▸ **Items listed in a dataset**:
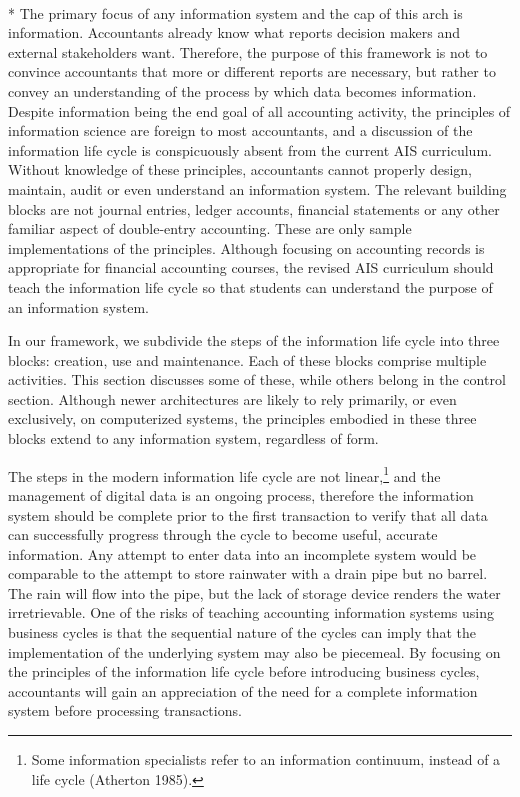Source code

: \documentclass[12pt]{article}
\newcommand{\SubSection}[1]{\vspace{.15in}{\centering{}\normalsize{}\textbf{#1}}\\*\indent{}}
\begin{document}
\SubSection{Information}
The primary focus of any information system and the cap of this arch is information. Accountants already know what reports decision makers and external stakeholders want. Therefore, the purpose of this framework is not to convince accountants that more or different reports are necessary, but rather to convey an understanding of the process by which data becomes information. Despite information being the end goal of all accounting activity, the principles of information science are foreign to most accountants, and a discussion of the information life cycle is conspicuously absent from the current AIS curriculum. Without knowledge of these principles, accountants cannot properly design, maintain, audit or even understand an information system. The relevant building blocks are not journal entries, ledger accounts, financial statements or any other familiar aspect of double-entry accounting. These are only sample implementations of the principles. Although focusing on accounting records is appropriate for financial accounting courses, the revised AIS curriculum should teach the information life cycle so that students can understand the purpose of an information system.

In our framework, we subdivide the steps of the information life cycle into three blocks: creation, use and maintenance. Each of these blocks comprise multiple activities. This section discusses some of these, while others belong in the control section. Although newer architectures are likely to rely primarily, or even exclusively, on computerized systems, the principles embodied in these three blocks extend to any information system, regardless of form.

The steps in the modern information life cycle are not linear,\footnote{Some information specialists refer to an information continuum, instead of a life cycle (Atherton 1985).} and the management of digital data is an ongoing process, therefore the information system should be complete prior to the first transaction to verify that all data can successfully progress through the cycle to become useful, accurate information. Any attempt to enter data into an incomplete system would be comparable to the attempt to store rainwater with a drain pipe but no barrel. The rain will flow into the pipe, but the lack of storage device renders the water irretrievable. One of the risks of teaching accounting information systems using business cycles is that the sequential nature of the cycles can imply that the implementation of the underlying system may also be piecemeal. By focusing on the principles of the information life cycle before introducing business cycles, accountants will gain an appreciation of the need for a complete information system before processing transactions.
\end{document}
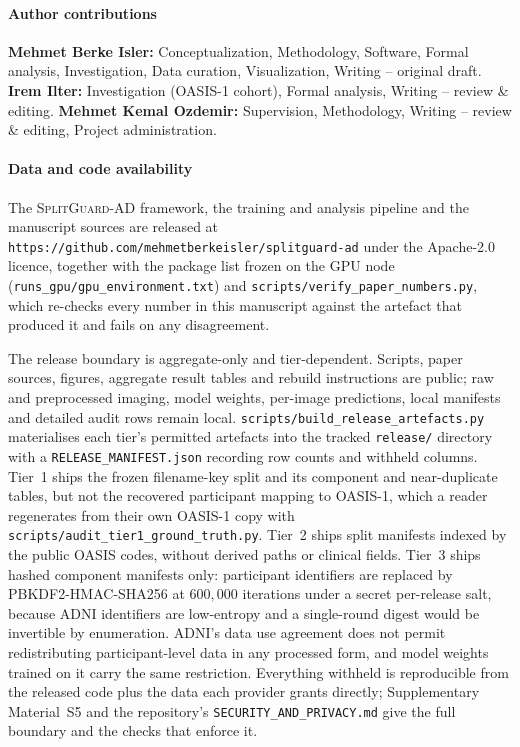 \documentclass[pdflatex,sn-vancouver-num]{sn-jnl}
\newcommand{\pb}{\discretionary{}{}{}}
\newcommand{\SGA}{\textsc{SplitGuard-AD}}
\begin{document}
\paragraph*{Author contributions}
\textbf{Mehmet Berke Isler:} Conceptualization, Methodology,
Software, Formal analysis, Investigation, Data curation,
Visualization, Writing -- original draft.
\textbf{Irem Ilter:} Investigation (OASIS-1 cohort), Formal analysis,
Writing -- review \& editing.
\textbf{Mehmet Kemal Ozdemir:} Supervision, Methodology,
Writing -- review \& editing, Project administration.

\paragraph*{Data and code availability}
The \SGA{} framework, the training and analysis pipeline and the manuscript
sources are released at
\texttt{https:/\pb /\pb github.com/\pb mehmetberkeisler/\pb splitguard-ad} under
the Apache-2.0 licence, together with the package list frozen on the GPU node
(\texttt{runs\_gpu/\pb gpu\_environment.txt}) and
\texttt{scripts/\pb verify\_paper\_numbers.py}, which re-checks every number in
this manuscript against the artefact that produced it and fails on any
disagreement.

The release boundary is aggregate-only and tier-dependent. Scripts, paper
sources, figures, aggregate result tables and rebuild instructions are public;
raw and preprocessed imaging, model weights, per-image predictions, local
manifests and detailed audit rows remain local.
\texttt{scripts/\pb build\_release\_artefacts.py} materialises each tier's
permitted artefacts into the tracked \texttt{release/} directory with a
\texttt{RELEASE\_MANIFEST.json} recording row counts and withheld columns.
Tier~1 ships the frozen filename-key split and its component and
near-duplicate tables, but not the recovered participant mapping to OASIS-1,
which a reader regenerates from their own OASIS-1 copy with
\texttt{scripts/\pb audit\_tier1\_ground\_truth.py}. Tier~2 ships split manifests
indexed by the public OASIS codes, without derived paths or clinical fields.
Tier~3 ships hashed component manifests only: participant identifiers are
replaced by PBKDF2-HMAC-SHA256 at $600{,}000$ iterations under a secret
per-release salt, because ADNI identifiers are low-entropy and a single-round
digest would be invertible by enumeration. ADNI's data use agreement does not
permit redistributing participant-level data in any processed form, and model
weights trained on it carry the same restriction. Everything withheld is
reproducible from the released code plus the data each provider grants
directly; Supplementary Material~S5 and the repository's
\texttt{SECURITY\_AND\_PRIVACY.md} give the full boundary and the checks that
enforce it.


\end{document}
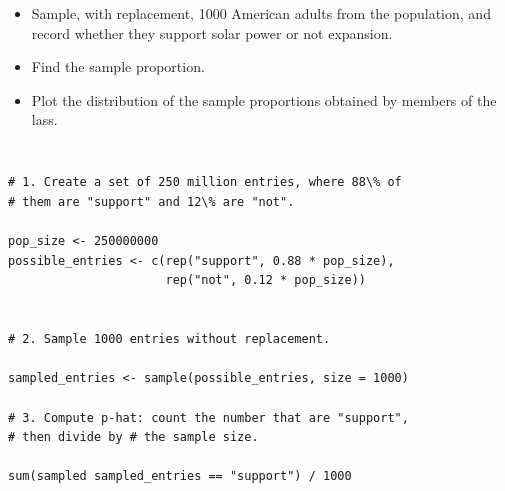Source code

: \begin{frame}
\frametitle{}


\begin{itemize}

\item Sample, with replacement, 1000 American adults from the population, and record whether they support solar power or not expansion.

\item Find the sample proportion.

\item Plot the distribution of the sample proportions obtained by members of the lass.

\end{itemize}

\end{frame}


\begin{frame}[fragile]
\frametitle{}

\begin{beamerboxesrounded}[shadow = true, lower = code body]{}
{
\small 
\begin{verbatim}

# 1. Create a set of 250 million entries, where 88\% of 
# them are "support" and 12\% are "not".

pop_size <- 250000000
possible_entries <- c(rep("support", 0.88 * pop_size), 
                      rep("not", 0.12 * pop_size))


# 2. Sample 1000 entries without replacement.

sampled_entries <- sample(possible_entries, size = 1000)

# 3. Compute p-hat: count the number that are "support", 
# then divide by # the sample size.

sum(sampled sampled_entries == "support") / 1000

\end{verbatim}
}
\end{beamerboxesrounded}

\end{frame}

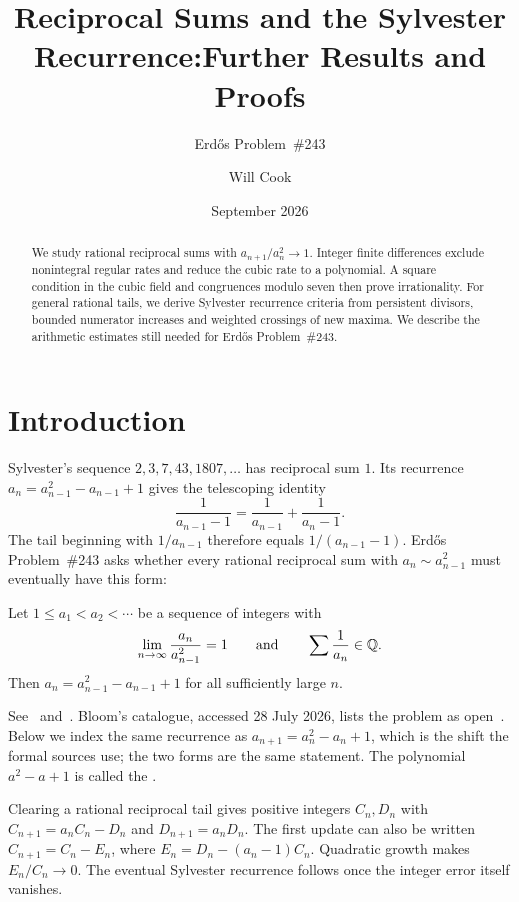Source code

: \documentclass[11pt]{article}
\title{Reciprocal Sums and the Sylvester Recurrence:\newline Further Results and Proofs}
\subtitle{Erd\H{o}s Problem~\#243}
\author{Will Cook}
\date{September 2026}
\begin{document}
\maketitle
\noteprovenance

\begin{abstract}
We study rational reciprocal sums with $a_{n+1}/a_n^2\to1$.
Integer finite differences exclude nonintegral regular rates and reduce
the cubic rate to a polynomial. A square condition in the cubic field
and congruences modulo seven then prove irrationality.
For general rational tails, we derive Sylvester recurrence criteria
from persistent divisors, bounded numerator increases and weighted
crossings of new maxima. We describe the arithmetic estimates still
needed for Erd\H{o}s Problem~\#243.
\end{abstract}

\section{Introduction}\label{long243:sec:problem}
Sylvester's sequence $2,3,7,43,1807,\ldots$ has reciprocal sum $1$.
Its recurrence $a_n=a_{n-1}^2-a_{n-1}+1$ gives the telescoping identity
\[
 \frac1{a_{n-1}-1}=\frac1{a_{n-1}}+\frac1{a_n-1}.
\]
The tail beginning with $1/a_{n-1}$ therefore equals $1/(a_{n-1}-1)$.
Erd\H{o}s Problem~\#243 asks whether every rational reciprocal sum
with $a_n\sim a_{n-1}^2$ must eventually have this form:

\begin{problem}[Erd\H{o}s \#243]\label{long243:res:problem}
Let $1\le a_1<a_2<\cdots$ be a sequence of integers with
\[
 \lim_{n\to\infty}\frac{a_n}{a_{n-1}^{2}}=1
 \qquad\text{and}\qquad
 \sum\frac{1}{a_n}\in\Q .
\]
Then $a_n=a_{n-1}^{2}-a_{n-1}+1$ for all sufficiently large $n$.
\end{problem}

\noindent See~\cite[p.~64]{erdosgraham1980} and~\cite[p.~105]{erdos1988}.
Bloom's catalogue, accessed 28 July 2026, lists the problem as
open~\cite{erdosproblems}.
Below we index the same recurrence as
$a_{n+1}=a_n^{2}-a_n+1$, which is the shift the formal sources use; the two
forms are the same statement. The polynomial $a^2-a+1$ is called the
.

Clearing a rational reciprocal tail gives positive integers $C_n,D_n$
with $C_{n+1}=a_nC_n-D_n$ and $D_{n+1}=a_nD_n$. The first update
can also be written $C_{n+1}=C_n-E_n$, where
$E_n=D_n-(a_n-1)C_n$. Quadratic growth makes $E_n/C_n\to0$.
The eventual Sylvester recurrence follows once the integer error itself
vanishes.
\end{document}

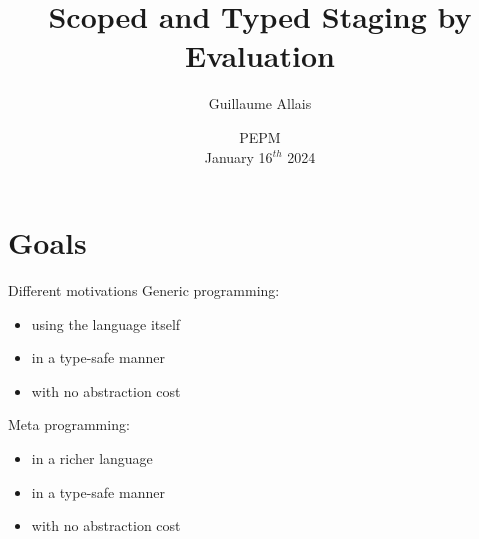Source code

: \documentclass[aspectratio=169]{beamer}
\title{Scoped and Typed Staging by Evaluation}
\author{Guillaume Allais}
\institute{University of Strathclyde}
\date{PEPM \\ January 16$^{th}$ 2024}
\begin{document}
\begin{frame}
  \maketitle
\end{frame}

\section{Goals}

\begin{frame}{Different motivations}
Generic programming:

\begin{itemize}
  \item using the language itself
  \item in a type-safe manner
  \item with no abstraction cost
\end{itemize}

\bigskip

Meta programming:

\begin{itemize}
  \item in a richer language
  \item in a type-safe manner
  \item with no abstraction cost
\end{itemize}
\end{frame}
\end{document}
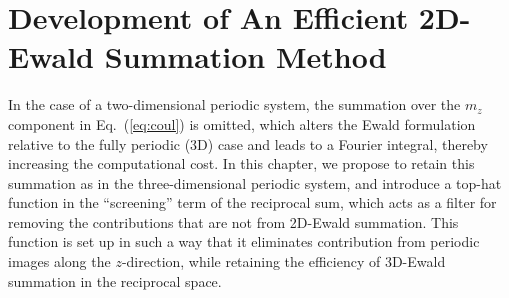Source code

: 
\chapter{Development of An Efficient 2D-Ewald Summation Method}

\label{Chapter4}

In the case of a two-dimensional periodic system, the summation over the $m_z$ component in Eq.~(\ref{eq:coul}) is omitted, which alters the Ewald formulation relative to the fully periodic (3D) case and leads to a Fourier integral, thereby increasing the computational cost. In this chapter, we propose to retain this summation as in the three-dimensional periodic system, and introduce a top-hat function in the ``screening'' term of the reciprocal sum, which acts as a filter for removing the contributions that are not from 2D-Ewald summation. This function is set up in such a way that it eliminates contribution from periodic images along the $z$-direction, while retaining the efficiency of 3D-Ewald summation in the reciprocal space. 

 
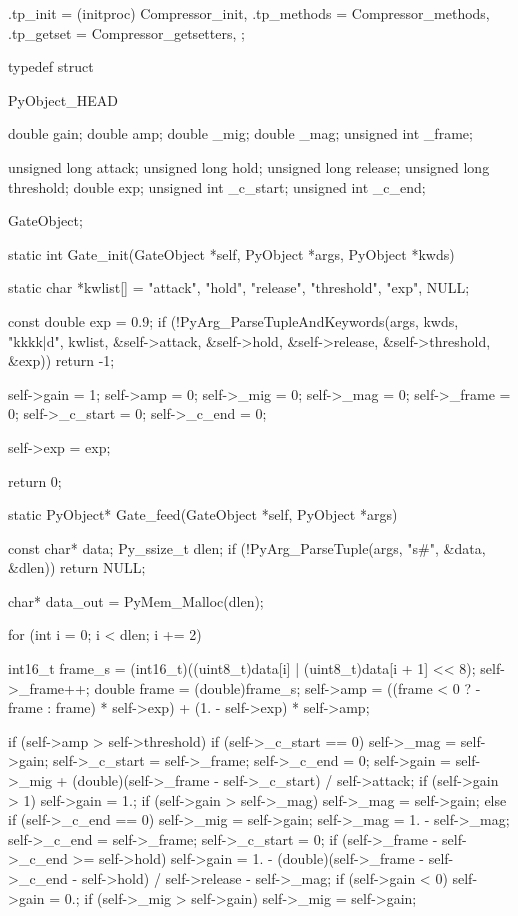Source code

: \begin{pythoncode}
{    .tp_init = (initproc) Compressor_init,
    .tp_methods = Compressor_methods,
    .tp_getset = Compressor_getsetters,
};

typedef struct {
    PyObject_HEAD

    double gain;
    double amp;
    double _mig;
    double _mag;
    unsigned int _frame;

    unsigned long attack;
    unsigned long hold;
    unsigned long release;
    unsigned long threshold;
    double exp;
    unsigned int _c_start;
    unsigned int _c_end;
} GateObject;

static int Gate_init(GateObject *self, PyObject *args, PyObject *kwds) {
    static char *kwlist[] = {"attack", "hold", "release", "threshold", "exp", NULL};

    const double exp = 0.9;
    if (!PyArg_ParseTupleAndKeywords(args, kwds, "kkkk|d", kwlist,
                                     &self->attack, &self->hold,
                                     &self->release, &self->threshold,
                                     &exp))
        return -1;

    self->gain = 1;
    self->amp = 0;
    self->_mig = 0;
    self->_mag = 0;
    self->_frame = 0;
    self->_c_start = 0;
    self->_c_end = 0;

    self->exp = exp;

    return 0;
}

static PyObject* Gate_feed(GateObject *self, PyObject *args) {
    const char* data;
    Py_ssize_t dlen;
    if (!PyArg_ParseTuple(args, "s#", &data, &dlen))
        return NULL;

    char* data_out = PyMem_Malloc(dlen);

    for (int i = 0; i < dlen; i += 2) {
        int16_t frame_s = (int16_t)((uint8_t)data[i] | (uint8_t)data[i + 1] << 8);
        self->_frame++;
        double frame = (double)frame_s;
        self->amp = ((frame < 0 ? -frame : frame) * self->exp) + (1. - self->exp) * self->amp;

        if (self->amp > self->threshold) {
            if (self->_c_start == 0) {
                self->_mag = self->gain;
                self->_c_start = self->_frame;
                self->_c_end = 0;
            }
            self->gain = self->_mig + (double)(self->_frame - self->_c_start) / self->attack;
            if (self->gain > 1)
                self->gain = 1.;
            if (self->gain > self->_mag)
                self->_mag = self->gain;
        } else {
            if (self->_c_end == 0) {
                self->_mig = self->gain;
                self->_mag = 1. - self->_mag;
                self->_c_end = self->_frame;
                self->_c_start = 0;
            }
            if (self->_frame - self->_c_end >= self->hold) {
                self->gain = 1. - (double)(self->_frame - self->_c_end - self->hold) / self->release - self->_mag;
                if (self->gain < 0)
                    self->gain = 0.;
            }
            if (self->_mig > self->gain)
                self->_mig = self->gain;
        }

}}
\end{pythoncode}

▸ **TASK GOAL**: Without the pictures, repeat the entries above line by line, from the first through the one that contains "The primary focus", both ends included.

▸ **SOLUTION TO THIS EXERCISE**:
Source code

: \documentclass[12pt]{article}
\newcommand{\SubSection}[1]{\vspace{.15in}{\centering{}\normalsize{}\textbf{#1}}\\*\indent{}}
\begin{document}
\SubSection{Information}
The primary focus of any information system and the cap of this arch is information. Accountants already know what reports decision makers and external stakeholders want. Therefore, the purpose of this framework is not to convince accountants that more or different reports are necessary, but rather to convey an understanding of the process by which data becomes information. Despite information being the end goal of all accounting activity, the principles of information science are foreign to most accountants, and a discussion of the information life cycle is conspicuously absent from the current AIS curriculum. Without knowledge of these principles, accountants cannot properly design, maintain, audit or even understand an information system. The relevant building blocks are not journal entries, ledger accounts, financial statements or any other familiar aspect of double-entry accounting. These are only sample implementations of the principles. Although focusing on accounting records is appropriate for financial accounting courses, the revised AIS curriculum should teach the information life cycle so that students can understand the purpose of an information system.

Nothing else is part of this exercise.